Material supplied
┄┄┄┄┄┄┄┄┄┄┄┄┄┄┄┄┄┄┄┄
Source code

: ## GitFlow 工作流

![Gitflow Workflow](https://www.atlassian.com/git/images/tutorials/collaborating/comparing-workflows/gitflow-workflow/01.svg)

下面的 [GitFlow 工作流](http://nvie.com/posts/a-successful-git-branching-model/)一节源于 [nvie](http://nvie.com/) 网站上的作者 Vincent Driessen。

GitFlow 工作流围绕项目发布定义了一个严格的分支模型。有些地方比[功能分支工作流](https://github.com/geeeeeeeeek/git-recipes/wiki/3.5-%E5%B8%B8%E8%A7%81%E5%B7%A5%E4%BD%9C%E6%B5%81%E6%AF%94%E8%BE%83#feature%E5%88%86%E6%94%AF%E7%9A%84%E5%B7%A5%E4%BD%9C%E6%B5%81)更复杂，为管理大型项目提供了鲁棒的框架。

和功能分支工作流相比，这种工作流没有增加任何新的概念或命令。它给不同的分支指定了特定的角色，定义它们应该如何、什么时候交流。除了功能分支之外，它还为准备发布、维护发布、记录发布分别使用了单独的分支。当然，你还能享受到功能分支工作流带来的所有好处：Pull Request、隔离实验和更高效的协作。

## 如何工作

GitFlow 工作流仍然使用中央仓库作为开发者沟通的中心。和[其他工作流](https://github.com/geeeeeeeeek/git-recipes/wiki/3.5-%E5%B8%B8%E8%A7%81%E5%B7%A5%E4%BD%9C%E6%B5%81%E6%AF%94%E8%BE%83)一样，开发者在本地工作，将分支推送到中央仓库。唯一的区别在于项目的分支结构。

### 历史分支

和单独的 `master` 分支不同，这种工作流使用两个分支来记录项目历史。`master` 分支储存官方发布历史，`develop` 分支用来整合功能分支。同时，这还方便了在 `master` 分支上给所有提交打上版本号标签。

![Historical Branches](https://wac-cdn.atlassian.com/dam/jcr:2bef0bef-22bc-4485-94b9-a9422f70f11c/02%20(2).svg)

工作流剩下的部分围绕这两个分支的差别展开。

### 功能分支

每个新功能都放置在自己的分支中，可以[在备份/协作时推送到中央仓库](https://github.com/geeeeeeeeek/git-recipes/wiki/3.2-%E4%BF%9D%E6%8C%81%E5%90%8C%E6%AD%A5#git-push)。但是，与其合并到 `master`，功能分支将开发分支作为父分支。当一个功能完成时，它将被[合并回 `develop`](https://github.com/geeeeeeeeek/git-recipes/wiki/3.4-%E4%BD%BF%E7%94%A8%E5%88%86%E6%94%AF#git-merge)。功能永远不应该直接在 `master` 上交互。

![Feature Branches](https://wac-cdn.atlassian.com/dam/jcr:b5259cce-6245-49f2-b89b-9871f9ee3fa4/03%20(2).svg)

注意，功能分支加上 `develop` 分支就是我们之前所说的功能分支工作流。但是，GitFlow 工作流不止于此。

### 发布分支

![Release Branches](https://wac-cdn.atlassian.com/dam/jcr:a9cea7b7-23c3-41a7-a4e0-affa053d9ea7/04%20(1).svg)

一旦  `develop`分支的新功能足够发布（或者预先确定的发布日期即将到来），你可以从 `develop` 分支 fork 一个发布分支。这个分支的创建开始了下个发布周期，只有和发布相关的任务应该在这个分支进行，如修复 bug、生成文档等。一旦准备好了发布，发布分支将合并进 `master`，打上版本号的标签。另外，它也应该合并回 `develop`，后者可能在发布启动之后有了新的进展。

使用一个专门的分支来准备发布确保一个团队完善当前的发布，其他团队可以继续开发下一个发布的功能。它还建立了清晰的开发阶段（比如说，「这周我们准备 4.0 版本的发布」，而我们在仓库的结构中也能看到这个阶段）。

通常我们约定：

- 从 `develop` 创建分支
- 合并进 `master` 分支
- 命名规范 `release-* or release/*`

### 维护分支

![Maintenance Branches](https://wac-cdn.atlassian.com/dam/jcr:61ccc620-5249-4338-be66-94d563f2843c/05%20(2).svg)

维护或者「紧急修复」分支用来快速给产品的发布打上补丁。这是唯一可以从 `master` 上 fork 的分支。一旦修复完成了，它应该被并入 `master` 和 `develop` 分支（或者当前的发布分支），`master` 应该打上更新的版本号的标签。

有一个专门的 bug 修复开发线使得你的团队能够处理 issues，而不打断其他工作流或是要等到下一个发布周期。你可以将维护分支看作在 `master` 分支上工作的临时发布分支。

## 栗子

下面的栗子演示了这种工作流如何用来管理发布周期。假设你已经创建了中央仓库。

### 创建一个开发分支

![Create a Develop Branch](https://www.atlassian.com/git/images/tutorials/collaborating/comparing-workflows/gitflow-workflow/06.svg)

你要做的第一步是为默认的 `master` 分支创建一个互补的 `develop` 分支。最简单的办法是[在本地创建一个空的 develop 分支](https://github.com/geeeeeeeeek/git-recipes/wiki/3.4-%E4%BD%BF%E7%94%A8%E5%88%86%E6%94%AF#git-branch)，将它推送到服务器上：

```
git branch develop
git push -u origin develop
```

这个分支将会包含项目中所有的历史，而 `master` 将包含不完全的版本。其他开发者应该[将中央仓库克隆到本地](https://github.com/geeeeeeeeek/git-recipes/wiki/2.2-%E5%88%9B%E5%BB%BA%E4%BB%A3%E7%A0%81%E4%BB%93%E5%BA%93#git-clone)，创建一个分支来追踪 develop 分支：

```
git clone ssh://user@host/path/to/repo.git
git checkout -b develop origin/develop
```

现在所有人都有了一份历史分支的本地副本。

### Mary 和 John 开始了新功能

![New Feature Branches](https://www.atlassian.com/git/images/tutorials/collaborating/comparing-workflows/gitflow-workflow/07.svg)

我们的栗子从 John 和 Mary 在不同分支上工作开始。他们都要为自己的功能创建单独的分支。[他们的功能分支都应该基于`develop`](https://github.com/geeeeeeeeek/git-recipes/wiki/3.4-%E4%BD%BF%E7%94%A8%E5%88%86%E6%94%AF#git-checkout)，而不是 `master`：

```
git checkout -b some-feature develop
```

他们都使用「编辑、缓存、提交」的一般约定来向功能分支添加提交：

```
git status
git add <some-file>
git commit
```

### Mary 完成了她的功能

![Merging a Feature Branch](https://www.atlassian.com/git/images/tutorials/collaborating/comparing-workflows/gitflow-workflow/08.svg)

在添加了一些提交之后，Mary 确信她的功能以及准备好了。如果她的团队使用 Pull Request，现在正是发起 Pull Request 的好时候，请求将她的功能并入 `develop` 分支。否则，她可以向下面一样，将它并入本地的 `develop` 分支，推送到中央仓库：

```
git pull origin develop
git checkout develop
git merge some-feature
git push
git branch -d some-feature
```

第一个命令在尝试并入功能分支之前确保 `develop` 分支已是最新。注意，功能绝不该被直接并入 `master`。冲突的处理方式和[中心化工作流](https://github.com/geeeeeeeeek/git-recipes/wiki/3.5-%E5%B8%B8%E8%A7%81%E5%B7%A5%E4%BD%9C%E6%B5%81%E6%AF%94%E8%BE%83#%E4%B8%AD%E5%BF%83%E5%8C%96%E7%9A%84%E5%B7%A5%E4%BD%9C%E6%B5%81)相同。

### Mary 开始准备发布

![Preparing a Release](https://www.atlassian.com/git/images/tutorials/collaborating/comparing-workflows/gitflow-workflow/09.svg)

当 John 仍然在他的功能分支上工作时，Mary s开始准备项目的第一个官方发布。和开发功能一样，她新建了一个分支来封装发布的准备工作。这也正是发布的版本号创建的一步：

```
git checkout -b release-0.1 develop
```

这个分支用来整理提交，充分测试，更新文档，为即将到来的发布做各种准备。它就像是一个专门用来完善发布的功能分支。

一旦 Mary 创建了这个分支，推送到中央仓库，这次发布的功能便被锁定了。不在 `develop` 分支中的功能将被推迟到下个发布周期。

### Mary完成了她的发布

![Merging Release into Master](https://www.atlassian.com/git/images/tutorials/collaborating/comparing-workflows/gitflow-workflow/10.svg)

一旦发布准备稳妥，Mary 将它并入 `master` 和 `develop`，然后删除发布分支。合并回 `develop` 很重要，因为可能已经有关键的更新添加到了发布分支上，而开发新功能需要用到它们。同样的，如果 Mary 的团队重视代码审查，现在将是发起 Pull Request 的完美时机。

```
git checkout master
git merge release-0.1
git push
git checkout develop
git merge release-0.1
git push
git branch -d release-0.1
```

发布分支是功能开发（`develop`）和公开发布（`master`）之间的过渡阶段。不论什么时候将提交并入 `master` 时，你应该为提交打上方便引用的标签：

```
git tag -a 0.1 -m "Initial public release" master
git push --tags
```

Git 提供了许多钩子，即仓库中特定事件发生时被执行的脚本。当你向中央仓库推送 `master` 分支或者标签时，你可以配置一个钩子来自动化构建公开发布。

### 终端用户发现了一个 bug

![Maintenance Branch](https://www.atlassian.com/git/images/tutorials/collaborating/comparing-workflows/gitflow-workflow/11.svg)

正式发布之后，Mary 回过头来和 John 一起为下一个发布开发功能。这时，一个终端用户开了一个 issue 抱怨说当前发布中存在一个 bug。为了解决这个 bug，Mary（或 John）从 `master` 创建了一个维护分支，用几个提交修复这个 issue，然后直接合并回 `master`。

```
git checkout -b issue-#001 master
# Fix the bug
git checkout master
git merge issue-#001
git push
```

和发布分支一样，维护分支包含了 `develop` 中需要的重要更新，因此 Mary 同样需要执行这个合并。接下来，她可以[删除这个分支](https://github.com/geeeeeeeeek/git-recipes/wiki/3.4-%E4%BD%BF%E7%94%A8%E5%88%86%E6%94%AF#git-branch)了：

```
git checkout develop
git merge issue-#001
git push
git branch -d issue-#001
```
┄┄┄┄┄┄┄┄┄┄┄┄┄┄┄┄┄┄┄┄
What the exercise asks
Only the lines with "checkout" are needed; find them in the records and copy each one.

Finished exercise
git checkout -b develop origin/develop
我们的栗子从 John 和 Mary 在不同分支上工作开始。他们都要为自己的功能创建单独的分支。[他们的功能分支都应该基于`develop`](https://github.com/geeeeeeeeek/git-recipes/wiki/3.4-%E4%BD%BF%E7%94%A8%E5%88%86%E6%94%AF#git-checkout)，而不是 `master`：
git checkout -b some-feature develop
git checkout develop
git checkout -b release-0.1 develop
git checkout master
git checkout develop
git checkout -b issue-#001 master
git checkout master
git checkout develop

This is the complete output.